Stored data:
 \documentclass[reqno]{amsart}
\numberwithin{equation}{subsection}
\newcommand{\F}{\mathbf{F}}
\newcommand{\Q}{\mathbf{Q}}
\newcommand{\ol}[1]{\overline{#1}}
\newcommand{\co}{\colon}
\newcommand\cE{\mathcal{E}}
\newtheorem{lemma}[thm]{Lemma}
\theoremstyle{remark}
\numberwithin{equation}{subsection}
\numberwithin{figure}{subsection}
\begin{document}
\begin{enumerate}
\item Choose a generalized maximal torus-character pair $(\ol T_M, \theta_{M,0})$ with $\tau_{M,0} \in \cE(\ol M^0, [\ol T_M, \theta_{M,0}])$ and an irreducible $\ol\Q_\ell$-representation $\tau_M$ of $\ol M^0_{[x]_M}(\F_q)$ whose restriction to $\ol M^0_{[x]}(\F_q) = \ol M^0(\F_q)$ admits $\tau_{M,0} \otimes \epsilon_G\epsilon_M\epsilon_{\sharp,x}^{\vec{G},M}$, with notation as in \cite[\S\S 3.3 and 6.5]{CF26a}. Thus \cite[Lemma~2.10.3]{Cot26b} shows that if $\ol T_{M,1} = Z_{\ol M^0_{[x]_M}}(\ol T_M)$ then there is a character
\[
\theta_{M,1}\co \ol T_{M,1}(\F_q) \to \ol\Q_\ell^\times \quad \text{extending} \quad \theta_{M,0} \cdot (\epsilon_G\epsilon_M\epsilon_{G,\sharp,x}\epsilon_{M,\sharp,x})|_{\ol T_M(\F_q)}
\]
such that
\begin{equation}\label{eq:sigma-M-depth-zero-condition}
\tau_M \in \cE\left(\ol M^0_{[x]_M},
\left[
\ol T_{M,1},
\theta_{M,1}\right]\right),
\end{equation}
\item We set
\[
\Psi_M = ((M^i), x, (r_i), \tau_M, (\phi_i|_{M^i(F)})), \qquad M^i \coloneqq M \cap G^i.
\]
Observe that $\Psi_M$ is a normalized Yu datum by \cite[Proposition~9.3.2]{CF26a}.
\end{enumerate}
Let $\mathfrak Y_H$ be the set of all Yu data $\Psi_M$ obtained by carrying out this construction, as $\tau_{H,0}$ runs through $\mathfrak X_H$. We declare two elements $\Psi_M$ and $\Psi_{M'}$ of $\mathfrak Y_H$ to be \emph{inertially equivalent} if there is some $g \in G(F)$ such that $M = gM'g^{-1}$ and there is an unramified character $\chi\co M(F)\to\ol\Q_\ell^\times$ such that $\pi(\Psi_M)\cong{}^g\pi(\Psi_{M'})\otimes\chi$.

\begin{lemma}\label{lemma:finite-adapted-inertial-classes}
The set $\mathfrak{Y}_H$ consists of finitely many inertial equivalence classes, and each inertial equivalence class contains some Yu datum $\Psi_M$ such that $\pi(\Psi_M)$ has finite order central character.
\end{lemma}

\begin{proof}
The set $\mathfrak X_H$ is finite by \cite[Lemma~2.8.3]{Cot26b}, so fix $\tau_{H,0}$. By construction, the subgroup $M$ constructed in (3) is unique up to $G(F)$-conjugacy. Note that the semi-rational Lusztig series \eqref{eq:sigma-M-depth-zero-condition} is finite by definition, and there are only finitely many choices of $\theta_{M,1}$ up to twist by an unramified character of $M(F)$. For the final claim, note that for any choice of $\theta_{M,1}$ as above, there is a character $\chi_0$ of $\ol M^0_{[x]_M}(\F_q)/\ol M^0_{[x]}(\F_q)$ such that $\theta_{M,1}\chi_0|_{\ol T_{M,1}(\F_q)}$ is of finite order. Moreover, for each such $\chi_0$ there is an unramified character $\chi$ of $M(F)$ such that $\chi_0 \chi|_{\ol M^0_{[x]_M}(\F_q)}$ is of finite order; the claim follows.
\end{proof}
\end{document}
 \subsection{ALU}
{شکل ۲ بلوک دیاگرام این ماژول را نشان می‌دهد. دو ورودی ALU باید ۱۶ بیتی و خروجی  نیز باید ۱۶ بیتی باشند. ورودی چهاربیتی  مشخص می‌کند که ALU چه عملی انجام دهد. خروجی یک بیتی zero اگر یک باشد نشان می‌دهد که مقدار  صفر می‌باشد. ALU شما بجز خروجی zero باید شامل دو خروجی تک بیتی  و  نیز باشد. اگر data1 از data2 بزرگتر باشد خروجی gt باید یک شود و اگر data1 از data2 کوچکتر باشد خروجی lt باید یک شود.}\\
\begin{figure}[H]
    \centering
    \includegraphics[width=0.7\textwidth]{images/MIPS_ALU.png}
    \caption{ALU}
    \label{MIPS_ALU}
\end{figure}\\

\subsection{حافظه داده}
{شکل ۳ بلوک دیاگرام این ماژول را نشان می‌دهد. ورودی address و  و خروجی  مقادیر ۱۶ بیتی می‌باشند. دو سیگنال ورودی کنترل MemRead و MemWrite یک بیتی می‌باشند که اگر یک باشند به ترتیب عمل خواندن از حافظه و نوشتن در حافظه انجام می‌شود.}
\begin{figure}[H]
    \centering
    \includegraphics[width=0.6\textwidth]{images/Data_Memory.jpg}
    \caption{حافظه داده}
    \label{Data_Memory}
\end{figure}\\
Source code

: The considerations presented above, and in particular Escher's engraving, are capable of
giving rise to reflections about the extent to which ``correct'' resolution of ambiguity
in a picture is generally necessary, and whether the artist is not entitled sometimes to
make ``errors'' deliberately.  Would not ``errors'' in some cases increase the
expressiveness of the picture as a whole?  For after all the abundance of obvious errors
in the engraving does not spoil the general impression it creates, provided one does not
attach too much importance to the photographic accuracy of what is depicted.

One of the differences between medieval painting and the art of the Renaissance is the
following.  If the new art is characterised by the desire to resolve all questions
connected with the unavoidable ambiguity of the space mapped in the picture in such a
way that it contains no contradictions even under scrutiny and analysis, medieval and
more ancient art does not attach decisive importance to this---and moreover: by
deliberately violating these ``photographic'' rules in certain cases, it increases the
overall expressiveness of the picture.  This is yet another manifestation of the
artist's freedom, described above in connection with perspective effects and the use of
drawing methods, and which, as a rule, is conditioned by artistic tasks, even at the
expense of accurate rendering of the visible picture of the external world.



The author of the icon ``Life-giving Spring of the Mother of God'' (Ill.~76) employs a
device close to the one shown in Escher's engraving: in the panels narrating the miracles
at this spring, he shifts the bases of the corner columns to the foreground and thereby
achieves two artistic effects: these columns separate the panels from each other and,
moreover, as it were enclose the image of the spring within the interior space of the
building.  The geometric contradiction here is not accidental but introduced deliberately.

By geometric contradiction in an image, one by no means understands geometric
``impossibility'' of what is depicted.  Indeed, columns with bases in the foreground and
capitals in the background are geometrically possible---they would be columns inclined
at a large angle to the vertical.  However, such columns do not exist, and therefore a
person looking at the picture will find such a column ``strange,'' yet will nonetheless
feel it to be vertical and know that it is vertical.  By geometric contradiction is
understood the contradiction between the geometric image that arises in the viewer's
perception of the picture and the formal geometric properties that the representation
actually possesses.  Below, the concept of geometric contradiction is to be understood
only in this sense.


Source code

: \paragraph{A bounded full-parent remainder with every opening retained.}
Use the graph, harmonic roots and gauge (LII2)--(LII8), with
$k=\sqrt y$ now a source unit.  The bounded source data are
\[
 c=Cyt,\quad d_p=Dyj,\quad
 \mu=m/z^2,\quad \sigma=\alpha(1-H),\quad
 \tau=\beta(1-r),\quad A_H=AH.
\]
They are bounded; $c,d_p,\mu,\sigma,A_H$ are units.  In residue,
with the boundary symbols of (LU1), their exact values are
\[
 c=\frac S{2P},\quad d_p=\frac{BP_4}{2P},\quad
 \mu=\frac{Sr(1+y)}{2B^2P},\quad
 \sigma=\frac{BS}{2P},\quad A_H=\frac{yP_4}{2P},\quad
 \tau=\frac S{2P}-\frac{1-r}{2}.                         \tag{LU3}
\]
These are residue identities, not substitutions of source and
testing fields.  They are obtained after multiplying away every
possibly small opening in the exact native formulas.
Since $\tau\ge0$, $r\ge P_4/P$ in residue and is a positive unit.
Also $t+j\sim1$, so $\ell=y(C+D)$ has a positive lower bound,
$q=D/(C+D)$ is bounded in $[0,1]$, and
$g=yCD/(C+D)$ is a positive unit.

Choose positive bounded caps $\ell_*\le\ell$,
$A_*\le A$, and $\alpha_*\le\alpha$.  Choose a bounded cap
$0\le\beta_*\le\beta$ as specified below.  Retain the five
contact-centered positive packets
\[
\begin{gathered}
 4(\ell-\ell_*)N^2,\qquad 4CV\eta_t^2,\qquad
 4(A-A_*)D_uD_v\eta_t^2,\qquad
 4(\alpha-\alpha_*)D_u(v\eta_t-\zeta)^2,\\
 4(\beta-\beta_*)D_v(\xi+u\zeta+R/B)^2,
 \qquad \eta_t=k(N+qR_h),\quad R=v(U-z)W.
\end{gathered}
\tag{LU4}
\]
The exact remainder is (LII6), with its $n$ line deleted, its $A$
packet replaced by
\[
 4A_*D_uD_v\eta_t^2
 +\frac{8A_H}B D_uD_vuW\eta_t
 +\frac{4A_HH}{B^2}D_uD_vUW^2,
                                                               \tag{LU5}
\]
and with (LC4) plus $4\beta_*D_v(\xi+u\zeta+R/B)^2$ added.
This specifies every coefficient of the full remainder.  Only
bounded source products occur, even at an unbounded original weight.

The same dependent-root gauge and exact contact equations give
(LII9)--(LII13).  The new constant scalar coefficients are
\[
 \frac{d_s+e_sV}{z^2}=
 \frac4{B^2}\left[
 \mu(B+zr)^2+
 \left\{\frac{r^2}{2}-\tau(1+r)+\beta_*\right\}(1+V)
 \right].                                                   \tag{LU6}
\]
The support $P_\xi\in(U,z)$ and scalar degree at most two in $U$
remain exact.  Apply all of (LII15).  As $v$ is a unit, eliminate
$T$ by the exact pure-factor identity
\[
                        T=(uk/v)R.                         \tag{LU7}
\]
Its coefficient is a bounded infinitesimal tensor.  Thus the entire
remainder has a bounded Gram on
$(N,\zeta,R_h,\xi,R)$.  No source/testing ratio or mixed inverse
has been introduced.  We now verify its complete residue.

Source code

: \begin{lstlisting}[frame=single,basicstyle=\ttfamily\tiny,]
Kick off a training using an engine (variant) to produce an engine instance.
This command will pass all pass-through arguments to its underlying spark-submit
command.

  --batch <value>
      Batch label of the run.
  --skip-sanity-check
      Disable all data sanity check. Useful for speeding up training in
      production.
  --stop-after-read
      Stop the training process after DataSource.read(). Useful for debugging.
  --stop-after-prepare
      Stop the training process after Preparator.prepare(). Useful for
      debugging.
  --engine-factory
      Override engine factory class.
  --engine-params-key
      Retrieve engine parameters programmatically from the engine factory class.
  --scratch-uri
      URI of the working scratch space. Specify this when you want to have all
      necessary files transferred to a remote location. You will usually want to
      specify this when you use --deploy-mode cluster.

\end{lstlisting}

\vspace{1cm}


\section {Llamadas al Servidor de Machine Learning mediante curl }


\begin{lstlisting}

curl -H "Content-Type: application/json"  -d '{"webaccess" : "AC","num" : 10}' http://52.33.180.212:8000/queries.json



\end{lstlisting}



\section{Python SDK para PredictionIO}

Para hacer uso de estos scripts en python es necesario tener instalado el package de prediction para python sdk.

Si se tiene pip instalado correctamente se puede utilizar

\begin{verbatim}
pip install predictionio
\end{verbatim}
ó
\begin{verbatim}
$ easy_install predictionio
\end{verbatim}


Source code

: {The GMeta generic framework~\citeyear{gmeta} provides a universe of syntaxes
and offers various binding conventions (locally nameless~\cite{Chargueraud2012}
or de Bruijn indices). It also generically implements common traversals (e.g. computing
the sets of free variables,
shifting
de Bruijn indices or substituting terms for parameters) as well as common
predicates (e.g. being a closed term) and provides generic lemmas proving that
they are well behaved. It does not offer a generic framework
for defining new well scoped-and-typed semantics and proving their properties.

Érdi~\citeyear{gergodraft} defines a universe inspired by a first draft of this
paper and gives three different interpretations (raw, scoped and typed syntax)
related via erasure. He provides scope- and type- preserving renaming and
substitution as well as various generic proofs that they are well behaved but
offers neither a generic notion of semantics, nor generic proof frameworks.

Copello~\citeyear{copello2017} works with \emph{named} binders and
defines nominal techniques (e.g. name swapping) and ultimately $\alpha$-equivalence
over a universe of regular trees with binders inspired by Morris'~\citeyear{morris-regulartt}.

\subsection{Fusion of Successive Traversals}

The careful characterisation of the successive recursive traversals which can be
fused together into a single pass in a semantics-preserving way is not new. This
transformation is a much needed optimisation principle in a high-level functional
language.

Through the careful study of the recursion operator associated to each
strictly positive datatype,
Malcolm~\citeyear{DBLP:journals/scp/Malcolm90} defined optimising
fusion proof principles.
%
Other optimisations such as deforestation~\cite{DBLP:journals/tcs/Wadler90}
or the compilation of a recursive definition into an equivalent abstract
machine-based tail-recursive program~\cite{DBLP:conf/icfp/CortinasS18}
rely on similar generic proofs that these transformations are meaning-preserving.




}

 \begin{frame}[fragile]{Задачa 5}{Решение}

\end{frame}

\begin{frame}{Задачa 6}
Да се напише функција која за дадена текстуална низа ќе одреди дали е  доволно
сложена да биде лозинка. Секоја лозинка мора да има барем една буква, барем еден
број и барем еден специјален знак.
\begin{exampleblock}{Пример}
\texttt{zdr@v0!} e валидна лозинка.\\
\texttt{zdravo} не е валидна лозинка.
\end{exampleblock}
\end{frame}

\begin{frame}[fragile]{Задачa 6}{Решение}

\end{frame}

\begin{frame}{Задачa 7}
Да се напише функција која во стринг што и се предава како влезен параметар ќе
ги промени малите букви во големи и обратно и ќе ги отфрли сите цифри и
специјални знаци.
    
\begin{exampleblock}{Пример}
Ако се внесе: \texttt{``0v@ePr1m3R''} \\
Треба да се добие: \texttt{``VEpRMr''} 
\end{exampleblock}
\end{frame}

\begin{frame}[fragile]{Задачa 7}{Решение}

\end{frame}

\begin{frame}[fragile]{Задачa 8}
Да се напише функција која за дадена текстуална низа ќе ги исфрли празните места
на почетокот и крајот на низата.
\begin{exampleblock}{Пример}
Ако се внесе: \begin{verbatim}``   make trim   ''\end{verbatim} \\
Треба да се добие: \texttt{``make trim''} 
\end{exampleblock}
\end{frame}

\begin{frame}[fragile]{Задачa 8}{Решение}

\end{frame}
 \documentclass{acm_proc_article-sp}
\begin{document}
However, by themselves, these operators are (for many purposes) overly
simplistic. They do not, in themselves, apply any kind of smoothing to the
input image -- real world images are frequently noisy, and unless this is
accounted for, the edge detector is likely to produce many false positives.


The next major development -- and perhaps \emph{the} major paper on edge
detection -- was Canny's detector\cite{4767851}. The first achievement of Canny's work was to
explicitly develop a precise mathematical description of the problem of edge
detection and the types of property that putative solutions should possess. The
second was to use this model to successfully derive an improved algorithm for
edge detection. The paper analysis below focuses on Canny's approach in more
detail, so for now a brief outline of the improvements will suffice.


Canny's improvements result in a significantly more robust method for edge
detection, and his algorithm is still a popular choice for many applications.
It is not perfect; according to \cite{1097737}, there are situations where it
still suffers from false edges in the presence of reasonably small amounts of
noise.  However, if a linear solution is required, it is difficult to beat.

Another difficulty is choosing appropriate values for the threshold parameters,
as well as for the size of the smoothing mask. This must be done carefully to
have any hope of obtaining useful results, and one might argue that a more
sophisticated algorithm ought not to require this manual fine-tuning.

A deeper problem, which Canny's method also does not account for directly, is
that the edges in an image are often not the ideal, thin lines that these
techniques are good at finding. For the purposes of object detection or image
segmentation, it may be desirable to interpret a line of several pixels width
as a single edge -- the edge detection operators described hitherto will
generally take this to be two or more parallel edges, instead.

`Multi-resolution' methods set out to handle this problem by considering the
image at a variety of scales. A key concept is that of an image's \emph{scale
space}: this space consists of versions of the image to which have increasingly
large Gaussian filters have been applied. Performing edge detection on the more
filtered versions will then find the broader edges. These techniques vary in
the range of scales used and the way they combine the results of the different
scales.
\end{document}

• WHAT THE TASK REQUIRES
Which lines of the entries above contain the string "different"? Copy each one.

• ANSWER TO THIS EXERCISE
paper and gives three different interpretations (raw, scoped and typed syntax)
the range of scales used and the way they combine the results of the different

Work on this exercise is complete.